深夜,正好记下来东西。日记本手写下来太慢,所幸打字


上海

1.关于外公和古典乐


        随着年龄增长,每次都对外公有一点新的认识。


        外公早些年得了青光眼,现在近乎瞎了,走路颤颤巍巍,在小房子里靠手摸着行走。我回去时,穿了一件显瘦的短袖。外婆笑着说:“瘦了!”外公坐在床上,我走过去让他摸我的脸,他手搭上我的肩,却说“胖!怎么长得这么胖了!”


        外公原先是冶金学院的大学教员,可能大概是教授。学院和中南大学合并了,听起来也很响亮。

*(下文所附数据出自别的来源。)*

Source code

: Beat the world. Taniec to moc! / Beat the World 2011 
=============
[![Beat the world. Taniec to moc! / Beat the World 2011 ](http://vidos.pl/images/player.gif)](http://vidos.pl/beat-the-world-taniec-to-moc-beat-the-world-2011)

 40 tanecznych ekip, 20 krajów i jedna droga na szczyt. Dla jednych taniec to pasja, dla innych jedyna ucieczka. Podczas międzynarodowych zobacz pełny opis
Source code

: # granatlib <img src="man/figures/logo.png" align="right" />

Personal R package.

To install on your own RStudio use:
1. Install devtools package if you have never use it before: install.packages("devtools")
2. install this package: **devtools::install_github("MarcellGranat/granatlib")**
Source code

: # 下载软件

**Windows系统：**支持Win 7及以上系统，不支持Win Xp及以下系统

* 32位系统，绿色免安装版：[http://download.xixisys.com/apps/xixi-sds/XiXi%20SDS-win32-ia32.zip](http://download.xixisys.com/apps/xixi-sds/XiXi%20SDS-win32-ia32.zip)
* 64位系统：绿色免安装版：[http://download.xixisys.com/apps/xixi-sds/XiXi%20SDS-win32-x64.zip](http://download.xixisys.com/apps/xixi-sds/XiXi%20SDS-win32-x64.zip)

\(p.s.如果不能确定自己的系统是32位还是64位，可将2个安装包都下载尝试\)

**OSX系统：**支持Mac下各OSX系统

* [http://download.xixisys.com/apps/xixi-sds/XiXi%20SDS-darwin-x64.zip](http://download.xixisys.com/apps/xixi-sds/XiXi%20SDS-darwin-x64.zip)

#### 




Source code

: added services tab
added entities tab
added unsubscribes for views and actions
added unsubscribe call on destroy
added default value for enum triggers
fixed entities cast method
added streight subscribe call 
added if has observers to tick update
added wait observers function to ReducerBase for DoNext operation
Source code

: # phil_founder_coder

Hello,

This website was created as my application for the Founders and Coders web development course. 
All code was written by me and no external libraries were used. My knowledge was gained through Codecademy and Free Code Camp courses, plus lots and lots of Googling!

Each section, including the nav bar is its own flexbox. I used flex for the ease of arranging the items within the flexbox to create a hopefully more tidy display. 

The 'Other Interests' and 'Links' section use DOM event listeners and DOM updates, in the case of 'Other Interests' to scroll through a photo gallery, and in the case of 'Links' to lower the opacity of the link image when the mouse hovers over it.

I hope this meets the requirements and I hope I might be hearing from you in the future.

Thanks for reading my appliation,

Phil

        外公早年,听老妈和老舅说很小资,是个海归,颇有些资产。外公的母亲出嫁时便有 车队护着,浩浩荡荡。是个很有来头的大户人家的小姐。妈妈也说她的奶奶曾经专门订了牛奶(70s!),一半给自己,一半给一只高贵的猫喝。

        

        我很想听外公外婆讲讲他们文革时候的事儿,外公很有小资情调,家里的音乐碟都是肖邦,贝多芬,欧美蓝调或者巴洛克风格的古典乐。但从来没敢问。不知道是一段怎样的回忆?问过老妈,老妈也说不出来,但是她的童年幸福,想起来应该是不坏的。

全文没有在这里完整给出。